WHAT TO DO:
Output every record below exactly as it appears.

Collected data
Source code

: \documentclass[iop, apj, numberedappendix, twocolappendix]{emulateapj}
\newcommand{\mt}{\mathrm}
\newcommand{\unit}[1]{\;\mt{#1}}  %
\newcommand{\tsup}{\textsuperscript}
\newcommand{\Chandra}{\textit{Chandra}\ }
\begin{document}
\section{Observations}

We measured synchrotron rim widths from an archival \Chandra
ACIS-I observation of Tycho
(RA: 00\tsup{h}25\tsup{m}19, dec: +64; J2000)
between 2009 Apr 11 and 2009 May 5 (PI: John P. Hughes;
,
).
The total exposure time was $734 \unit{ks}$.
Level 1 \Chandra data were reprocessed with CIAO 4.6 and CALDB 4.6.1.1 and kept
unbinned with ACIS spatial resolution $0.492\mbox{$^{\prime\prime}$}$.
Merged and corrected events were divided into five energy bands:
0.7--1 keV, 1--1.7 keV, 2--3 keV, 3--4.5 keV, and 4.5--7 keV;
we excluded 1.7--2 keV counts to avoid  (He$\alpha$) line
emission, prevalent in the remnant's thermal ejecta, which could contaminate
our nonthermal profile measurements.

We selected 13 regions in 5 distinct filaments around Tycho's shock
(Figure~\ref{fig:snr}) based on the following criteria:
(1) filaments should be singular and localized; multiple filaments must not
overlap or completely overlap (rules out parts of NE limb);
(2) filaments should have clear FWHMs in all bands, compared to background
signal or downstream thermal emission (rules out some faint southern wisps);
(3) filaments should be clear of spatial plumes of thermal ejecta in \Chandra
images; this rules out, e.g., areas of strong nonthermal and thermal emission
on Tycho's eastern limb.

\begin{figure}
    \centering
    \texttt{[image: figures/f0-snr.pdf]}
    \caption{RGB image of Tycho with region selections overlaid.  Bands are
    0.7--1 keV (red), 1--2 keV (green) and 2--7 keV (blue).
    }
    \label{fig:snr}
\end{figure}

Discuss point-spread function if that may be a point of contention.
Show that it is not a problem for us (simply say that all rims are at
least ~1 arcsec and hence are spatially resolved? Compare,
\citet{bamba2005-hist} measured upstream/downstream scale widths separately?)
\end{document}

ANSWER BELOW:
Source code

: \documentclass[iop, apj, numberedappendix, twocolappendix]{emulateapj}
\newcommand{\mt}{\mathrm}
\newcommand{\unit}[1]{\;\mt{#1}}  %
\newcommand{\tsup}{\textsuperscript}
\newcommand{\Chandra}{\textit{Chandra}\ }
\begin{document}
\section{Observations}

We measured synchrotron rim widths from an archival \Chandra
ACIS-I observation of Tycho
(RA: 00\tsup{h}25\tsup{m}19, dec: +64; J2000)
between 2009 Apr 11 and 2009 May 5 (PI: John P. Hughes;
,
).
The total exposure time was $734 \unit{ks}$.
Level 1 \Chandra data were reprocessed with CIAO 4.6 and CALDB 4.6.1.1 and kept
unbinned with ACIS spatial resolution $0.492\mbox{$^{\prime\prime}$}$.
Merged and corrected events were divided into five energy bands:
0.7--1 keV, 1--1.7 keV, 2--3 keV, 3--4.5 keV, and 4.5--7 keV;
we excluded 1.7--2 keV counts to avoid  (He$\alpha$) line
emission, prevalent in the remnant's thermal ejecta, which could contaminate
our nonthermal profile measurements.

We selected 13 regions in 5 distinct filaments around Tycho's shock
(Figure~\ref{fig:snr}) based on the following criteria:
(1) filaments should be singular and localized; multiple filaments must not
overlap or completely overlap (rules out parts of NE limb);
(2) filaments should have clear FWHMs in all bands, compared to background
signal or downstream thermal emission (rules out some faint southern wisps);
(3) filaments should be clear of spatial plumes of thermal ejecta in \Chandra
images; this rules out, e.g., areas of strong nonthermal and thermal emission
on Tycho's eastern limb.

\begin{figure}
    \centering
    \texttt{[image: figures/f0-snr.pdf]}
    \caption{RGB image of Tycho with region selections overlaid.  Bands are
    0.7--1 keV (red), 1--2 keV (green) and 2--7 keV (blue).
    }
    \label{fig:snr}
\end{figure}

Discuss point-spread function if that may be a point of contention.
Show that it is not a problem for us (simply say that all rims are at
least ~1 arcsec and hence are spatially resolved? Compare,
\citet{bamba2005-hist} measured upstream/downstream scale widths separately?)
\end{document}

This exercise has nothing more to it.